‘What Christian is it that beats his wife?’

A brief look at a sermon which defies convention by exposing violence, clarifying offenders’ responsibility, and contesting the blaming and pathologizing of victims

This sermon is one of the only sermons in the corpus in which the pastor explicitly refers to abuse whilst exposing violence, clarifying offenders’ responsibility, and cautioning against victim-blaming. Considering the statistics regarding intimate partner violence, it is highly likely that a victim of violence sat in the pews when each of the sermons we have looked at was originally preached, not to mention the many who have since downloaded one or more from Sermon Audio. As someone committed to the protection of such victims, I know which pew I would prefer to sit in, given the choices so far.

 

In the last post in this series, I looked at the ways in which pastors preach about intimate partner violence. The examples I examined were, sadly, typical of the rare instances where pastors directly refer to such violence. In this post, however, I will look briefly at a sermon which defies convention by exposing violence, clarifying offenders’ responsibility, and contesting the blaming and pathologizing of victims. Like the previous post, I will rely on Linda Coates’ and Allan Wade’s (2007) analytic framework, ‘The Interactional and Discursive View of Violence and Resistance’, keeping in mind the additional category of ‘appeal to authority’ I suggested. This is by no means an exhaustive look at this particular sermon. I use this space to point out striking discursive features I’d like to explore in more detail elsewhere, focusing on the places in the sermon where the pastor mentions abuse explicitly.

The broader context of this sermon is worth noting before we dive in. When I read the transcription of this sermon, it was quickly apparent how different it is to the other sermons on divorce in the corpus. While many of the other sermons rely heavily on discursive features such as the language of constraint, on language describing how husbands and wives ought to behave, on women receiving action vs. men taking action, etc., this sermon stands apart discursively. Only recently did I look up the pastor and discover that apart from being Reformed Baptist, he is also British. This raises a question I had hoped would emerge from my pilot corpus: In what ways do cultural background and context influence discourse about divorce? I can hardly generalize from one sermon, but I’m intrigued to see this issue already popping up.

Exposing the abuser and their violence

Excerpt 1:

This would be a case which perhaps you’ve heard of, such situations where a Christian couple get married together, whatever, then the husband turns out to be abusing the wife, violent, uncaring in that way, deserting, leaving her, going off and behaving abominably, not following their vows and commitments.

(‘Divorce – Remarriage’)

A few things to note straightaway from this excerpt are, first, that the abuser is in subject position, his actions and attributes directly connected to him. He is violent, he is uncaring, he is deserting, he is behaving abominably. Next, see that the pastor begins with the action ‘abusing’, which is somewhat vague. But he doesn’t stop there. Rather, he goes on to specify what that abuse looks like, including a range of actions, both physical and non-physical. By providing this wide range of abusive behavior, the pastor is defining clearly for his congregation what abuse might look like and exposing abuse as not simply an act of physical violence. And finally, notice that the pastor presents this case using the historic present, which has the effect of bringing this event into the foreground and perhaps, as some have suggested convincingly, demonstrating its current relevance. While the other pastors in the corpus also used the historic present, in this case the abusive acts are not only present but progressive. They are ongoing, they are right now, they could be happening as we speak.

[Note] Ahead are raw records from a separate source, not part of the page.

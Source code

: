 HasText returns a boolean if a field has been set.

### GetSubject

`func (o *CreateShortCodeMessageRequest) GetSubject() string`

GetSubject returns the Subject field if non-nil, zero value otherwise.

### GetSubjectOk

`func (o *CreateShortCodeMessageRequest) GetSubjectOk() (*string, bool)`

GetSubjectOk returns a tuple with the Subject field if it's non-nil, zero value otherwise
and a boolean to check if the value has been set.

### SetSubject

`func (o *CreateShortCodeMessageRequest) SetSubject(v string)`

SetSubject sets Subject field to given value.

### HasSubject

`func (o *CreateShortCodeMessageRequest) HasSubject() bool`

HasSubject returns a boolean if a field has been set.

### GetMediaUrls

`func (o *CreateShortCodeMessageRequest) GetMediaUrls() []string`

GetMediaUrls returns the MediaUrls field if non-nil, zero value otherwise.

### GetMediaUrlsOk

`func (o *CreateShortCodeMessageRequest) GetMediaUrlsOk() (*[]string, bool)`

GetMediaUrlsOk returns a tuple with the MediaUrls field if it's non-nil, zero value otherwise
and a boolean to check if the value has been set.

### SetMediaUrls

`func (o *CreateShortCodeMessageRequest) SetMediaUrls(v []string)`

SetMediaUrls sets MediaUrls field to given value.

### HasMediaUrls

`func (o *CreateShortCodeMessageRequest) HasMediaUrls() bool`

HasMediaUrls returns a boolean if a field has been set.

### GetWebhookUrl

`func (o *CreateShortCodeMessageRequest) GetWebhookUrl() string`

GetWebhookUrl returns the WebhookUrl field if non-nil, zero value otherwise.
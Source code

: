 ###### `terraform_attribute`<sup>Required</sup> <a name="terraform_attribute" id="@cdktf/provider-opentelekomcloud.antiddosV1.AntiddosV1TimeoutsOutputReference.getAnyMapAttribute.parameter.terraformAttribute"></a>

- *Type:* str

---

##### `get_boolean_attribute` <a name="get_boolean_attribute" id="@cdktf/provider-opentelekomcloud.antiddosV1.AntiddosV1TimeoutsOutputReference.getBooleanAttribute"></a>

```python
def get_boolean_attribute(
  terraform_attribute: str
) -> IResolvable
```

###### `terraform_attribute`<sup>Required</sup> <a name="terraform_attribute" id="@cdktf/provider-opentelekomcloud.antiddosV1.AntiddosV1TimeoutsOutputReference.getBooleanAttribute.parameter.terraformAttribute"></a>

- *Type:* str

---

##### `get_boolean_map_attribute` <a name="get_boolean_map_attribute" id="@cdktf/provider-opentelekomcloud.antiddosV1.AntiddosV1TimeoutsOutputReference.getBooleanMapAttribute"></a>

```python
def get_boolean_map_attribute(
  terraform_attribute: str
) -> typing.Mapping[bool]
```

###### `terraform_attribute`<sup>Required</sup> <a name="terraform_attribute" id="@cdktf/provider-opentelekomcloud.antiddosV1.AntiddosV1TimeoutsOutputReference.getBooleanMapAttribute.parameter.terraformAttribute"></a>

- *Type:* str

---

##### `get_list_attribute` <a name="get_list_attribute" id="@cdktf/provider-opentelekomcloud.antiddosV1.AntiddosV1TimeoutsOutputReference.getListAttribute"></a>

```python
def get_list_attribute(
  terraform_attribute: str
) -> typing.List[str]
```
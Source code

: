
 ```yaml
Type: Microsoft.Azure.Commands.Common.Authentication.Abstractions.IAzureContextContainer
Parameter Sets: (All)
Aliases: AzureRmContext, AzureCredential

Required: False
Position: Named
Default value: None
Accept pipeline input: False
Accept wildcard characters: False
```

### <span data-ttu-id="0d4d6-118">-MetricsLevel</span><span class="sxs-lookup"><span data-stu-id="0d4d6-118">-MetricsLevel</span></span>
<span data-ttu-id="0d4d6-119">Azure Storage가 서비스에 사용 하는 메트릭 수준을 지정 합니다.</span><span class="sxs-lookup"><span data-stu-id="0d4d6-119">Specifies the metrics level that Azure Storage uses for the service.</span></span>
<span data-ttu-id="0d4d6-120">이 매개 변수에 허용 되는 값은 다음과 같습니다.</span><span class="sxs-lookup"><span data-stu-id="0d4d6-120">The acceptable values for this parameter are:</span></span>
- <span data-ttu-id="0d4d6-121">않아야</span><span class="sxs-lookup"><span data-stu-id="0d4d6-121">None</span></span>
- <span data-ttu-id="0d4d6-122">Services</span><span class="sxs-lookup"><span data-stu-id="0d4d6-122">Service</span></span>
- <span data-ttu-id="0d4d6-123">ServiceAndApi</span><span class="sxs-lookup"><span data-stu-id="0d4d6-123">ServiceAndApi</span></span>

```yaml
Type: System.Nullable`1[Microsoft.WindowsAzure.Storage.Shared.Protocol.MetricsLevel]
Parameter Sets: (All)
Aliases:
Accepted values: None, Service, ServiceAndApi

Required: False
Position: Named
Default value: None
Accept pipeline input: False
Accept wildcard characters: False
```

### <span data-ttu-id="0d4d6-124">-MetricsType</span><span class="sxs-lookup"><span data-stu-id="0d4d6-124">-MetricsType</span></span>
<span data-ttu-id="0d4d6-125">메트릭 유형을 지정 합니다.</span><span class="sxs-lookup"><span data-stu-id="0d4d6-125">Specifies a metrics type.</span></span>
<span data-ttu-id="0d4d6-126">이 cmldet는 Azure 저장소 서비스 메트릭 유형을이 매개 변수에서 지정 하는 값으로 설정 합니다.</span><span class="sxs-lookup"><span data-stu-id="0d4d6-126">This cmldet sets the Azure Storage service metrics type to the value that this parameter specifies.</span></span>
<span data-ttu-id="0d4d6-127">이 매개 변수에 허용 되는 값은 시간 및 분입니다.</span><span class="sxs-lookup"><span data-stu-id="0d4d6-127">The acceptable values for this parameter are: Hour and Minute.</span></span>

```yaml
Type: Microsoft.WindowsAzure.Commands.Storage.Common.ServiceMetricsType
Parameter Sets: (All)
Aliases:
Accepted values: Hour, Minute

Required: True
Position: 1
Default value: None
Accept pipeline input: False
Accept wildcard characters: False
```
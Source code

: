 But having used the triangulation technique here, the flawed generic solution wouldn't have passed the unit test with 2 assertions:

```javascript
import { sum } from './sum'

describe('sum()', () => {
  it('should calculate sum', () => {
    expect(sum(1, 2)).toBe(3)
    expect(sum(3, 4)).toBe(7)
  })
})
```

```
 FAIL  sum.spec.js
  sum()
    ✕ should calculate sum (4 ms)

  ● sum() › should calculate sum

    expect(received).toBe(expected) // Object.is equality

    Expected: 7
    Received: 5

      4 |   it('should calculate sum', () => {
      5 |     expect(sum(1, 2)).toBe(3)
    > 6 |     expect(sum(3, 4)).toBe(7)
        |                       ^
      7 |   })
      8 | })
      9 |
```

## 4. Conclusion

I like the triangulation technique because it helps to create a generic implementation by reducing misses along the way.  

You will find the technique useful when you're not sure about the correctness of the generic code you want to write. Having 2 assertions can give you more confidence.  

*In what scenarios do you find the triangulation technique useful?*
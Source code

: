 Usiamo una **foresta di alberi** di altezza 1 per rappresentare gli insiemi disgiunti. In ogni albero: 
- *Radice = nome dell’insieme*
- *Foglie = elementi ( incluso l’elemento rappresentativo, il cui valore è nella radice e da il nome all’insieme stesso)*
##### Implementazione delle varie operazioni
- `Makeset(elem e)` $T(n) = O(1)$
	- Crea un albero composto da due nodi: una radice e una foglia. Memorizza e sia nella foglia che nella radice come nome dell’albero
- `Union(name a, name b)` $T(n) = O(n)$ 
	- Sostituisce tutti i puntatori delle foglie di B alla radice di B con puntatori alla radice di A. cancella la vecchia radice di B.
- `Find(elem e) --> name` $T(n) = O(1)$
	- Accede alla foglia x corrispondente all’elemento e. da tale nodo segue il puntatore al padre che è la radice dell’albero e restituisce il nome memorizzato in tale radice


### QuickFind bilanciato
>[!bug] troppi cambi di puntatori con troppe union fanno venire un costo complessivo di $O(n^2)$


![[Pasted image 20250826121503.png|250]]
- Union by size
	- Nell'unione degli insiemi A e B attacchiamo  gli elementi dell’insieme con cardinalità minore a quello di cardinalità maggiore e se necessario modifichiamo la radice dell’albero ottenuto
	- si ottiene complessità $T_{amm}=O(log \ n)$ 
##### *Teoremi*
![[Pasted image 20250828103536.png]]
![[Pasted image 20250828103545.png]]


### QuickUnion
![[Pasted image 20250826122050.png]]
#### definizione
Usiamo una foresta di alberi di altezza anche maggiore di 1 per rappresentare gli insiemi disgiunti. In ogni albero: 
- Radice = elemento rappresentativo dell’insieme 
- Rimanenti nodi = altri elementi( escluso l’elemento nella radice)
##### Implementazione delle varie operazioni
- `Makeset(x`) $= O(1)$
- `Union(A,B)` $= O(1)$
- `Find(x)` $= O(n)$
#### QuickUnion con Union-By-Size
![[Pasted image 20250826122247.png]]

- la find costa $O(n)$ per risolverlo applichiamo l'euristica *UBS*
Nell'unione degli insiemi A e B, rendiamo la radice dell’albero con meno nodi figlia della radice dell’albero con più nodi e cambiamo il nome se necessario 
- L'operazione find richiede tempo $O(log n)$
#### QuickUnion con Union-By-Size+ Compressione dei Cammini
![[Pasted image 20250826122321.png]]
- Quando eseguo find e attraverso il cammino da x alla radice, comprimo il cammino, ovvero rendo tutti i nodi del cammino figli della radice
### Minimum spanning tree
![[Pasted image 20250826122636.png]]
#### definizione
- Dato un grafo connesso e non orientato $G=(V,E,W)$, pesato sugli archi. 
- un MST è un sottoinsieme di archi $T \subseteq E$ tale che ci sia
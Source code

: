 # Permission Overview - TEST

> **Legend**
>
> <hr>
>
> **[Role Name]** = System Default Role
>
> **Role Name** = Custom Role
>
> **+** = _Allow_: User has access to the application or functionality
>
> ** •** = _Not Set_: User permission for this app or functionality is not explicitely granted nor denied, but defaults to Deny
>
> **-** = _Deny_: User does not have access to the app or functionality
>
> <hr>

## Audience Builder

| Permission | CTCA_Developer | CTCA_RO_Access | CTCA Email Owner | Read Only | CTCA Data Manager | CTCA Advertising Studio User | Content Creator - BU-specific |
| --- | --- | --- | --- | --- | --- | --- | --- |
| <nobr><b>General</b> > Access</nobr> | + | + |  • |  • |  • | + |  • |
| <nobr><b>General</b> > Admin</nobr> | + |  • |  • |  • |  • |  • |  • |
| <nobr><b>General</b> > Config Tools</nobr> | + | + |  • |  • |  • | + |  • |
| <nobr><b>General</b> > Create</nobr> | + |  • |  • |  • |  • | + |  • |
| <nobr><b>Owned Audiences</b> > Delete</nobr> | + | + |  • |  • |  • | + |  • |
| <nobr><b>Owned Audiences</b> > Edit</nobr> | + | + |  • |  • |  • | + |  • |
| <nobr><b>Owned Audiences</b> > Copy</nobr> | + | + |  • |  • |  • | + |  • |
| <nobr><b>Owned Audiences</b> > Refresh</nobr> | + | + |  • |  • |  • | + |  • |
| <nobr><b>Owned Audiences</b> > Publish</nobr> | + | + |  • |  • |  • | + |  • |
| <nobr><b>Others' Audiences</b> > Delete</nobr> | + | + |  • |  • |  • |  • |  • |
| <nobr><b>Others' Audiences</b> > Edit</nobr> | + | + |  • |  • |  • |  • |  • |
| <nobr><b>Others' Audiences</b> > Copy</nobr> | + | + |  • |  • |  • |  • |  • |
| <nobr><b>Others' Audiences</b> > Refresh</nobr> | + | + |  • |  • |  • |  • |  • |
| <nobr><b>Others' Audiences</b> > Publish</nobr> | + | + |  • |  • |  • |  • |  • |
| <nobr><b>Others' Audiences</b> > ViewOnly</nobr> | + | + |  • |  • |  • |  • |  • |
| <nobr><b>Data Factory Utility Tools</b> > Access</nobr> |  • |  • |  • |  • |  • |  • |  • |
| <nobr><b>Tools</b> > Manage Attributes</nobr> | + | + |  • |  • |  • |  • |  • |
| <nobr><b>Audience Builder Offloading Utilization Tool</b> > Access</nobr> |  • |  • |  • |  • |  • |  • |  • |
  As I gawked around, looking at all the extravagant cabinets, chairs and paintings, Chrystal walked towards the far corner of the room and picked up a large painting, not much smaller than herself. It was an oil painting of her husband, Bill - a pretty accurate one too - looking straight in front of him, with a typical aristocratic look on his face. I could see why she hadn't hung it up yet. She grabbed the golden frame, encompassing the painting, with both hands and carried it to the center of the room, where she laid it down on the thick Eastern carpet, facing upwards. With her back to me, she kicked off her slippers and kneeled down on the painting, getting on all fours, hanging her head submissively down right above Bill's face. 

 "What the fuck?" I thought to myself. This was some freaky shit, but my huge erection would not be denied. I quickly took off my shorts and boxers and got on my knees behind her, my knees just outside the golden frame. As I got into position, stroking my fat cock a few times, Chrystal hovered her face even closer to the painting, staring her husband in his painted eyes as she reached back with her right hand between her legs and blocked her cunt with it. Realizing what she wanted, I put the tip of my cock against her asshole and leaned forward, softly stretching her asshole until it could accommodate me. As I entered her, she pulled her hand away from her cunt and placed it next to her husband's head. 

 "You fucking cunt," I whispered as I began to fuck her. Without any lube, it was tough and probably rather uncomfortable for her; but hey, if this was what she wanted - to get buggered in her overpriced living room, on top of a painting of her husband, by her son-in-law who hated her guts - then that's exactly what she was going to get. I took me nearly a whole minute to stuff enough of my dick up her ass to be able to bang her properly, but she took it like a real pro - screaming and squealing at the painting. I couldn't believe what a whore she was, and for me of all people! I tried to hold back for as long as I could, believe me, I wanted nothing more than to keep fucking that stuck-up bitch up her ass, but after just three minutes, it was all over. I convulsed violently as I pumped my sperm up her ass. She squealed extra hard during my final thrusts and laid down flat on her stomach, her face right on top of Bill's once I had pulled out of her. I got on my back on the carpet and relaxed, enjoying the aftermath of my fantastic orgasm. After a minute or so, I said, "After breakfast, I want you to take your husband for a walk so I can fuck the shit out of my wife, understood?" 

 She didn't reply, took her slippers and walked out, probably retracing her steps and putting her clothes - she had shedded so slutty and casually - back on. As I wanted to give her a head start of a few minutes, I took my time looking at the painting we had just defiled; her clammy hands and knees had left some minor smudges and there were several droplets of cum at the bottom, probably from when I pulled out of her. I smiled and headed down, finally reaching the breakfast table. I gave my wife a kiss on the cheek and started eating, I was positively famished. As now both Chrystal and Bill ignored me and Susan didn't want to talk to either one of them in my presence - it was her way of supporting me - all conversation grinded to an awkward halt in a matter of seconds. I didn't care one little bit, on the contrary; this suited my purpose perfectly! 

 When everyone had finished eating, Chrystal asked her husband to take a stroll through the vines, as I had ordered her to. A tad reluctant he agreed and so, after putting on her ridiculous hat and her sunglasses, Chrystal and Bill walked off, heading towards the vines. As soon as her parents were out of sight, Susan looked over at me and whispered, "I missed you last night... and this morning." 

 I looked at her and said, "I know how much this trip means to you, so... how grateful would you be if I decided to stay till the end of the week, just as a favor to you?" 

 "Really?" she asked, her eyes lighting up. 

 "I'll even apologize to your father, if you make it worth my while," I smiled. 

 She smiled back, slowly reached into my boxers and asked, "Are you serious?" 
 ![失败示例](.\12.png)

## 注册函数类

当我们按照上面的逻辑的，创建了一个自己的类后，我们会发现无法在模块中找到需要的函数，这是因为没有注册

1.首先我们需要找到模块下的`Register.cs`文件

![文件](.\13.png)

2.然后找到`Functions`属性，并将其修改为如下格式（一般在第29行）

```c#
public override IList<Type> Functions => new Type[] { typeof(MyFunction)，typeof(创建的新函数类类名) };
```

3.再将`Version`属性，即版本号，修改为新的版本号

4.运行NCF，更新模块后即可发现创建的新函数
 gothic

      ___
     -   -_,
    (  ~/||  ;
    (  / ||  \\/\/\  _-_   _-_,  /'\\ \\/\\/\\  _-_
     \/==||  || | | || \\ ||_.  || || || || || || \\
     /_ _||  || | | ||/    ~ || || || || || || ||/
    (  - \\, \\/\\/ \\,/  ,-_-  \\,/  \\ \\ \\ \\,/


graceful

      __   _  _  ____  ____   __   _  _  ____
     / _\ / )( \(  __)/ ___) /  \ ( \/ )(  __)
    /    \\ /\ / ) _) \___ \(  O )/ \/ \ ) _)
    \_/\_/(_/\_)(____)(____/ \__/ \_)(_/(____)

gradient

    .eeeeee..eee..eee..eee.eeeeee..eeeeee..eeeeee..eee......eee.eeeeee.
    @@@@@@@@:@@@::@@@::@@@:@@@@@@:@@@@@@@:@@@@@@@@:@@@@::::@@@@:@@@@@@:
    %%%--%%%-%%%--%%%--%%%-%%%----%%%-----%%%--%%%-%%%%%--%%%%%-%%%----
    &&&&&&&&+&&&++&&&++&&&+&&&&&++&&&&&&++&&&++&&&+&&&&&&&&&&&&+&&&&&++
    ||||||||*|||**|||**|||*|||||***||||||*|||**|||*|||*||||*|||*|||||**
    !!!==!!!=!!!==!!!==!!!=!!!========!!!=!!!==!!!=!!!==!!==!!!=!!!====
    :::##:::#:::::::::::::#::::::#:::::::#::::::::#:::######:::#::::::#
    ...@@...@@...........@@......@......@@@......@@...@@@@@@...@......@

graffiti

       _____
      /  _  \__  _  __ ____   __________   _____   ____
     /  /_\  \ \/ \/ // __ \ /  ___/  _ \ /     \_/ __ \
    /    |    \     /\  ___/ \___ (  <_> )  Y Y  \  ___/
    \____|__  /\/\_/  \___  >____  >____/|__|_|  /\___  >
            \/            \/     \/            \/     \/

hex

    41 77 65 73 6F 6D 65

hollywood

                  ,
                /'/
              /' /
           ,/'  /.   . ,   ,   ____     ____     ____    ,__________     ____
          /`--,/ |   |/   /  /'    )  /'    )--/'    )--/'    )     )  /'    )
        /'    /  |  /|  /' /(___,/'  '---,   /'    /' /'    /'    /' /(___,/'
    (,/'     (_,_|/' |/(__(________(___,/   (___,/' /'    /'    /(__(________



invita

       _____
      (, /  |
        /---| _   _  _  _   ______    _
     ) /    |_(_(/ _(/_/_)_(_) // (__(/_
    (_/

Particularly interesting is the way this pastor shifts from male to female when talking about an abuser, as in the following passage. For this pastor, abusers can be either sex, whereas in nearly every other sermon, men are the abusers.

Excerpt 2:

If a husband, oh, well, we can see it here, if a wife is behaving in an abusive way like bad violence or somewhere rather behaving in a drunken fashion and destroying the home, threatening the children, violence in that respect…

In this passage, we see again some of the same discursive features (historic present, progressive, active voice, etc.) which expose both the abuser and the violence, though the pastor expands the concept of abuse to include only physical violence. This is another issue worth exploring in detail later, in an expanded corpus. In what ways is abuse gendered? What might this mean?

This pastor further assigns blame to the abuser towards the end of the sermon, where he asks a series of rhetorical questions, identifying the abuser with an unbeliever, someone who is to be treated like a ‘heathen and a tax collector’.